**REQUIREMENT:**
Leave the pictures out. Return all other data exactly.

- - - - -

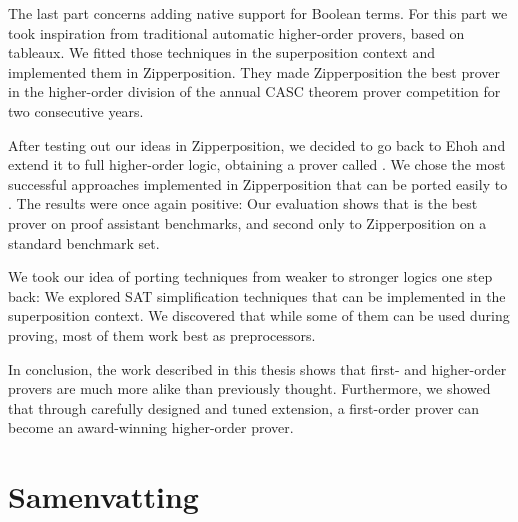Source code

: The last part concerns adding native support for
Boolean terms. For this part we took inspiration from traditional
automatic higher-order provers, based on tableaux. We fitted those techniques in the
superposition context and implemented them in Zipperposition. They
made Zipperposition the best prover in the higher-order division of the annual CASC
theorem prover competition for two consecutive years.

After testing out our ideas in Zipperposition, we decided to go back to Ehoh and
extend it to full higher-order logic, obtaining a prover called \ehohii{}. We
chose the most successful approaches implemented in Zipperposition that can
be ported easily to \ehohii{}. The results were once again positive: Our
evaluation shows that \ehohii{} is the best prover on proof assistant
benchmarks, and second only to Zipperposition on a standard benchmark set.

We took our idea of porting techniques from weaker to stronger logics one step
back: We explored SAT simplification techniques that can be implemented in the
superposition context. We discovered that while some of them can be used during proving,
most of them work best as preprocessors.

In conclusion, the work described in this thesis shows that first- and
higher-order provers are much more alike than previously thought. Furthermore,
we showed that through carefully designed and tuned extension, a first-order
prover can become an award-winning higher-order prover.

\chapter*{Samenvatting}

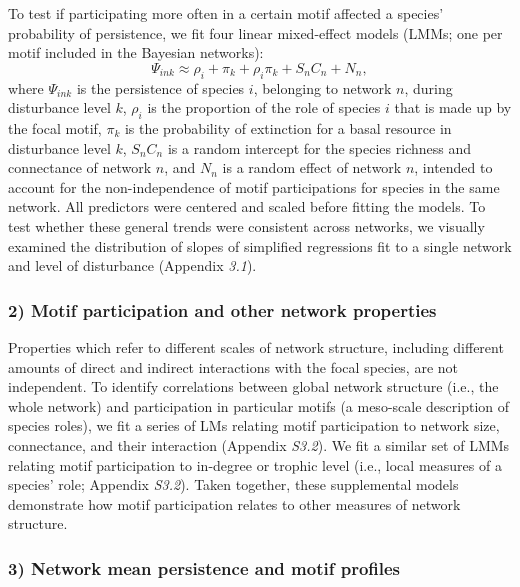 \documentclass[12pt]{article}
\begin{document}
\begin{spacing}{2.0}
            To test if participating more often in a certain motif affected a species' probability of persistence, we fit four linear mixed-effect models (LMMs; one per motif included in the Bayesian networks):
                \begin{equation}
                    \Psi_{ink} \approx \rho_{i} + \pi_{k} + \rho_{i}\pi_{k} +
                    S_{n}C_{n} + N_n,
                    \label{propreq}
                \end{equation}
            \noindent where $\Psi_{ink}$ is the persistence of species $i$, belonging to network $n$, during disturbance level $k$, $\rho_{i}$ is the proportion of the role of species $i$ that is made up by the focal motif, $\pi_k$ is the probability of extinction for a basal resource in disturbance level $k$,  $S_{n}C_{n}$ is a random intercept for the species richness and connectance of network $n$, and $N_n$ is a random effect of network $n$, intended to account for the non-independence of motif participations for species in the same network.
            All predictors were centered and scaled before fitting the models.         
            To test whether these general trends were consistent across networks, we visually examined the distribution of slopes of simplified regressions fit to a single network and level of disturbance (Appendix \emph{3.1}).
        
        \subsubsection*{2) Motif participation and other network properties}    
            
            Properties which refer to different scales of network structure, including different amounts of direct and indirect interactions with the focal species, are not independent. 
            To identify correlations between global network structure (i.e., the whole network) and participation in particular motifs (a meso-scale description of species roles), we fit a series of LMs relating motif participation to network size, connectance, and their interaction (Appendix \emph{S3.2}).
            We fit a similar set of  LMMs relating motif participation to in-degree or trophic level (i.e., local measures of a species' role; Appendix \emph{S3.2}).
            Taken together, these supplemental models demonstrate how motif participation relates to other measures of network structure.
            
            
        \subsubsection*{3) Network mean persistence and motif profiles}


\end{spacing}
\end{document}
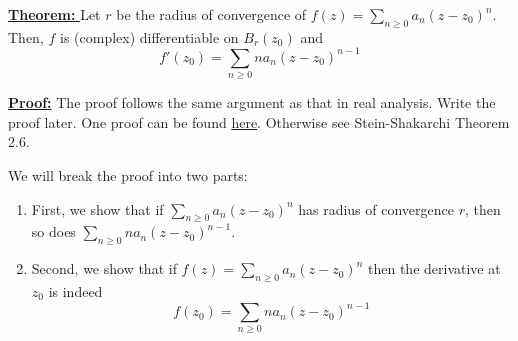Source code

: \documentclass{article}
\newcommand{\C}{\mathbb{C}}
\begin{document}
\begin{dottedbox}
  \underline{\textbf{Theorem: }} Let $r$ be the radius of convergence of $f(z) = \sum_{n \geq 0} a_n (z - z_0)^n$. Then, $f$ is (complex) differentiable on $B_r(z_0)$ and 
  \[ f'(z_0) = \sum_{n \geq 0} n a_n (z - z_0)^{n-1} \]

  \vskip 0.5cm
  \underline{\textbf{Proof:}}
  The proof follows the same argument as that in real analysis. Write the proof later. One proof can be found \href{https://proofwiki.org/wiki/Derivative_of_Complex_Power_Series/Proof_1}{here}. Otherwise see Stein-Shakarchi Theorem 2.6.
\end{dottedbox}

We will break the proof into two parts:
\begin{enumerate}[label=(\alph*)]
  \item First, we show that if $\sum_{n \geq 0} a_n(z - z_0)^n$ has radius of convergence $r$, then so does $\sum_{n \geq 0} n a_n(z - z_0)^{n-1}$.
  \item Second, we show that if $f(z) = \sum_{n \geq 0} a_n(z - z_0)^n$ then the derivative at $z_0$ is indeed 
  \[ f(z_0) = \sum_{n \geq 0} n a_n(z - z_0)^{n-1} \]
\end{enumerate}






\end{document}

- - - - -

**ANSWER TO THIS EXERCISE:**
Source code

: The last part concerns adding native support for
Boolean terms. For this part we took inspiration from traditional
automatic higher-order provers, based on tableaux. We fitted those techniques in the
superposition context and implemented them in Zipperposition. They
made Zipperposition the best prover in the higher-order division of the annual CASC
theorem prover competition for two consecutive years.

After testing out our ideas in Zipperposition, we decided to go back to Ehoh and
extend it to full higher-order logic, obtaining a prover called \ehohii{}. We
chose the most successful approaches implemented in Zipperposition that can
be ported easily to \ehohii{}. The results were once again positive: Our
evaluation shows that \ehohii{} is the best prover on proof assistant
benchmarks, and second only to Zipperposition on a standard benchmark set.

We took our idea of porting techniques from weaker to stronger logics one step
back: We explored SAT simplification techniques that can be implemented in the
superposition context. We discovered that while some of them can be used during proving,
most of them work best as preprocessors.

In conclusion, the work described in this thesis shows that first- and
higher-order provers are much more alike than previously thought. Furthermore,
we showed that through carefully designed and tuned extension, a first-order
prover can become an award-winning higher-order prover.

\chapter*{Samenvatting}

 \documentclass[12pt]{article}
\begin{document}
\begin{spacing}{2.0}
            To test if participating more often in a certain motif affected a species' probability of persistence, we fit four linear mixed-effect models (LMMs; one per motif included in the Bayesian networks):
                \begin{equation}
                    \Psi_{ink} \approx \rho_{i} + \pi_{k} + \rho_{i}\pi_{k} +
                    S_{n}C_{n} + N_n,
                    \label{propreq}
                \end{equation}
            \noindent where $\Psi_{ink}$ is the persistence of species $i$, belonging to network $n$, during disturbance level $k$, $\rho_{i}$ is the proportion of the role of species $i$ that is made up by the focal motif, $\pi_k$ is the probability of extinction for a basal resource in disturbance level $k$,  $S_{n}C_{n}$ is a random intercept for the species richness and connectance of network $n$, and $N_n$ is a random effect of network $n$, intended to account for the non-independence of motif participations for species in the same network.
            All predictors were centered and scaled before fitting the models.         
            To test whether these general trends were consistent across networks, we visually examined the distribution of slopes of simplified regressions fit to a single network and level of disturbance (Appendix \emph{3.1}).
        
        \subsubsection*{2) Motif participation and other network properties}    
            
            Properties which refer to different scales of network structure, including different amounts of direct and indirect interactions with the focal species, are not independent. 
            To identify correlations between global network structure (i.e., the whole network) and participation in particular motifs (a meso-scale description of species roles), we fit a series of LMs relating motif participation to network size, connectance, and their interaction (Appendix \emph{S3.2}).
            We fit a similar set of  LMMs relating motif participation to in-degree or trophic level (i.e., local measures of a species' role; Appendix \emph{S3.2}).
            Taken together, these supplemental models demonstrate how motif participation relates to other measures of network structure.
            
            
        \subsubsection*{3) Network mean persistence and motif profiles}


\end{spacing}
\end{document}
Source code

: \documentclass{article}
\newcommand{\C}{\mathbb{C}}
\begin{document}
\begin{dottedbox}
  \underline{\textbf{Theorem: }} Let $r$ be the radius of convergence of $f(z) = \sum_{n \geq 0} a_n (z - z_0)^n$. Then, $f$ is (complex) differentiable on $B_r(z_0)$ and 
  \[ f'(z_0) = \sum_{n \geq 0} n a_n (z - z_0)^{n-1} \]

  \vskip 0.5cm
  \underline{\textbf{Proof:}}
  The proof follows the same argument as that in real analysis. Write the proof later. One proof can be found \href{https://proofwiki.org/wiki/Derivative_of_Complex_Power_Series/Proof_1}{here}. Otherwise see Stein-Shakarchi Theorem 2.6.
\end{dottedbox}

We will break the proof into two parts:
\begin{enumerate}[label=(\alph*)]
  \item First, we show that if $\sum_{n \geq 0} a_n(z - z_0)^n$ has radius of convergence $r$, then so does $\sum_{n \geq 0} n a_n(z - z_0)^{n-1}$.
  \item Second, we show that if $f(z) = \sum_{n \geq 0} a_n(z - z_0)^n$ then the derivative at $z_0$ is indeed 
  \[ f(z_0) = \sum_{n \geq 0} n a_n(z - z_0)^{n-1} \]
\end{enumerate}






\end{document}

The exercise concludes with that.